ITIL 4 addresses many of the identified limitations of delivering technology. It provides a loosely coupled, service-oriented framework that meets the customer’s business needs taking outcomes, costs and risks into account. It enables the IT organization to act in co-creating value as a full partner in the ecosystem and service value chains that drive the 21st century business. But, in order to adopt and adapt ITIL 4’s best practices for your organization, it must work closely with other frameworks such as enterprise architecture, business analysis and, of course, project management.
Project management’s role
Project management has been around for hundreds, if not thousands of years. (After all, the pyramids must have been built by some kind of repeatable process.) However, from an IT perspective it was the threat posed by Y2K that forced maturity, better codification and wider adoption. Not forgetting of course that it was shortly after the shock of Y2K that the Agile manifesto was written and another episode started. Today there is much talk of organizations practicing their own forms of “Wagile,” a mix of the Agile and Waterfall models. All this activity around the millennium forced IT organizations to adopt a much more disciplined approach because failure was literally not an option.

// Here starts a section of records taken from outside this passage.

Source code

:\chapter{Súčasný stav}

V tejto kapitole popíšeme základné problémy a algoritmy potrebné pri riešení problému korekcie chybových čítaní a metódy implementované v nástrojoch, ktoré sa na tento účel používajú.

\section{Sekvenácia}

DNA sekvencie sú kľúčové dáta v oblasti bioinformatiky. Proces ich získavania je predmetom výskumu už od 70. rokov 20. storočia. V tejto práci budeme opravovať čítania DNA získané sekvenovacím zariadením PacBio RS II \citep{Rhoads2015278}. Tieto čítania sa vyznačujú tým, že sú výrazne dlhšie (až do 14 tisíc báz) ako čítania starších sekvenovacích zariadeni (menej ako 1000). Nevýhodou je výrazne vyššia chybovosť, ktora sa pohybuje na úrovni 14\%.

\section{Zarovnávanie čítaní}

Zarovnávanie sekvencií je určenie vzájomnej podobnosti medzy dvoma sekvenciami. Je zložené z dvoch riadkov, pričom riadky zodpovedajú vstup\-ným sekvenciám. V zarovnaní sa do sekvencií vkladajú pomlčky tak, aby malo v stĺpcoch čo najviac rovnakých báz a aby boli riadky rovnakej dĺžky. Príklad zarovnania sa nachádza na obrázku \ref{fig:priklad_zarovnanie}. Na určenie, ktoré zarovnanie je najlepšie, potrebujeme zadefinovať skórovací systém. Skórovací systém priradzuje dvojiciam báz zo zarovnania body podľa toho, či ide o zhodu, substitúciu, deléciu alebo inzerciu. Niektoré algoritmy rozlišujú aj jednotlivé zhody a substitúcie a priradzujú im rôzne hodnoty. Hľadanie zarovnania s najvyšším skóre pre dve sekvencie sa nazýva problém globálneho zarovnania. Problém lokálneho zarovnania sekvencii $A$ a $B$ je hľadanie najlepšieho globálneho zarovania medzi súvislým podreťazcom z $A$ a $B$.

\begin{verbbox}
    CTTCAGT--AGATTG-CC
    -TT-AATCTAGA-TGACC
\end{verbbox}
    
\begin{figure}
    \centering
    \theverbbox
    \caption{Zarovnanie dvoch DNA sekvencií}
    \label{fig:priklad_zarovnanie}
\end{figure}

ITIL 4 requires project management in two specific areas. First, the introduction and improvement of ITIL-based best practices is often a project in itself. It entails changing not only the people, technology, processes and partnerships, but also the culture and interfaces between stakeholders. Most ITIL-based best practice improvements require a degree of project management. Anything less and the adoption is at risk.

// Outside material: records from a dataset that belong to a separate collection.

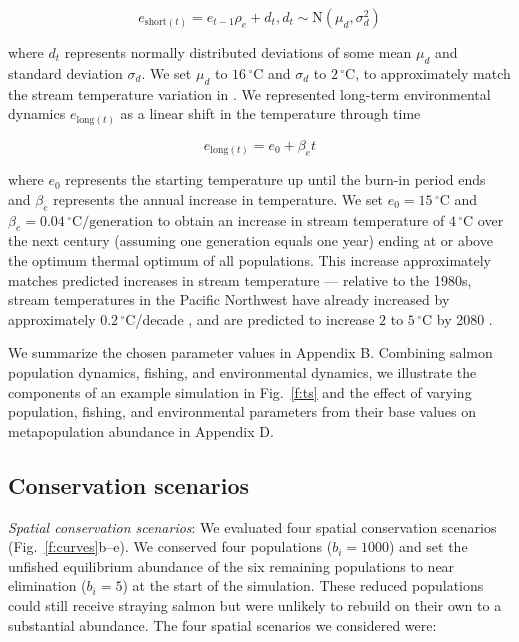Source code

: \documentclass[12pt,english]{article}
\newcommand{\somparam}{Appendix B}
\newcommand{\somsens}{Appendix D}
\begin{document}
\begin{spacing}{1.9}
\[e_{\mathrm{short}(t)} = e_{t-1} \rho_e + d_t, d_t \sim \mathrm{N}(\mu_d, \sigma_d^2)\]

\noindent
where $d_t$ represents normally distributed deviations of some mean $\mu_d$ and standard deviation $\sigma_d$. We set $\mu_d$ to $16\,^{\circ}\mathrm{C}$ and $\sigma_d$ to $2\,^{\circ}\mathrm{C}$, to approximately match the stream temperature variation in \citet{eliason2011}. We represented long-term environmental dynamics $e_{\mathrm{long}(t)}$ as a linear shift in the temperature through time

\[e_{\mathrm{long}(t)} = e_0 + \beta_e t\]

\noindent
where $e_0$ represents the starting temperature up until the burn-in period ends and $\beta_e$ represents the annual increase in temperature. We set $e_0 = 15\,^{\circ}\mathrm{C}$ and $\beta_e = 0.04\,^{\circ}\mathrm{C} / \mathrm{generation}$ to obtain an increase in stream temperature of $4\,^{\circ}\mathrm{C}$ over the next century (assuming one generation equals one year) ending at or above the optimum thermal optimum of all populations. This increase approximately matches predicted increases in stream temperature --- relative to the 1980s, stream temperatures in the Pacific Northwest have already increased by approximately $0.2\,^{\circ}\mathrm{C}$/decade \citep{isaak2012}, and are predicted to increase $2$ to $5\,^{\circ}\mathrm{C}$ by 2080 \citep{mantua2010}.

We summarize the chosen parameter values in \somparam. Combining salmon population dynamics, fishing, and environmental dynamics, we illustrate the components of an example simulation in Fig.~\ref{f:ts} and the effect of varying population, fishing, and environmental parameters from their base values on metapopulation abundance in \somsens.

\subsection{Conservation scenarios}\label{conservation-scenarios}

\emph{Spatial conservation scenarios}: We evaluated four spatial conservation scenarios (Fig.~\ref{f:curves}b--e). We conserved four populations ($b_i = 1000$) and set the unfished equilibrium abundance of the six remaining populations to near elimination ($b_i = 5$) at the start of the simulation. These reduced populations could still receive straying salmon but were unlikely to rebuild on their own to a substantial abundance. The four spatial scenarios we considered were:


\end{spacing}
\end{document}
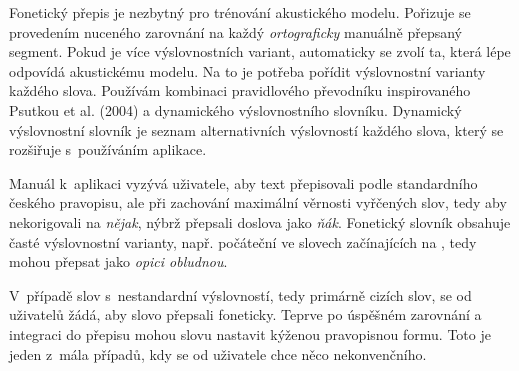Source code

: Fonetický přepis je nezbytný pro trénování akustického modelu. Pořizuje se
provedením nuceného zarovnání na každý {\em ortograficky} manuálně přepsaný segment. Pokud je více
výslovnostních variant, automaticky se zvolí ta, která lépe odpovídá akustickému
modelu. Na to je potřeba pořídit výslovnostní varianty každého slova. Používám
kombinaci pravidlového převodníku inspirovaného Psutkou et
al. (2004)\cite{psutka2004development} a dynamického výslovnostního slovníku. Dynamický
výslovnostní slovník je seznam alternativních výslovností každého slova, který
se rozšiřuje s~používáním aplikace.

Manuál k~aplikaci vyzývá uživatele, aby text přepisovali podle standardního
českého pravopisu, ale při zachování maximální věrnosti vyřčených slov, tedy aby
nekorigovali
na {\em nějak}, nýbrž
přepsali doslova jako {\em ňák}. Fonetický slovník obsahuje časté výslovnostní
varianty, např. počáteční
{}
ve slovech
začínajících na
,
tedy
{}
mohou přepsat jako {\em opici obludnou}.

V~případě slov s~nestandardní výslovností, tedy primárně cizích slov, se od
uživatelů žádá, aby slovo přepsali foneticky. Teprve po úspěšném zarovnání a
integraci do přepisu mohou slovu nastavit kýženou pravopisnou formu. Toto je
jeden z~mála případů, kdy se od uživatele chce něco nekonvenčního.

Organizational change management is at the very heart of any improvements. Since the whole point is to ensure high-quality delivery of IT services at the optimum cost, change has to be managed very carefully to avoid risk to a stable and functioning environment. You also need project management (and a chunk of Lean thinking) to contain unproductive expenditures. At the same time we must remain highly responsive to the changing business needs of the customer. This is where project management really shines in either its Agile or Waterfall variants.
What to expect
A big challenge to service improvement via ITIL is acquiring qualified project managers with sufficient business acumen, a true product and service mentality, and enough ITIL knowledge, training and experience.
Managing the constraints of time, price and scope of work, while meeting quality requirements is the foundation of project management. Meeting the customer-defined needs for value, capability, availability, reliability and cost-effectiveness, while allowing for agility and responsiveness in the face of changing business requirements is the foundation of ITIL 4. Together, these disciplines truly deliver a competitive advantage. Imagine if you can, a combined project management and service management office who have a sole role of building the fabric to enable agility and self-determination within product teams.
Global Knowledge’s annual IT Skills and Salary Report has proven time and again that for individuals in the IT industry, particularly in management, there are few skill sets more valuable than ITIL and project management. Today our organizations are hiring T-shaped individuals. You need a multitude of talents. A combination of the latest ITIL 4 guidelines and project management should be high on your list of must-haves.